**TASK INSTRUCTIONS**
The answer must be an exact copy of every entry, with no pictures in it.

**DATASET RECORDS**
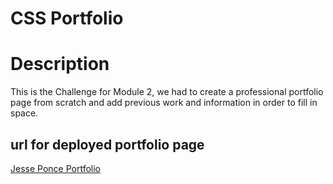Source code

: # CSS Portfolio 

# Description
This is the Challenge for Module 2, we had to create a professional portfolio page from scratch and add previous work and information in order to fill in space. 

## url for deployed portfolio page 
[Jesse Ponce Portfolio](https://soulreaper077.github.io/Portfolio-css/)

**EXERCISE ANSWER**
Source code

: # CSS Portfolio 

# Description
This is the Challenge for Module 2, we had to create a professional portfolio page from scratch and add previous work and information in order to fill in space. 

## url for deployed portfolio page 
[Jesse Ponce Portfolio](https://soulreaper077.github.io/Portfolio-css/)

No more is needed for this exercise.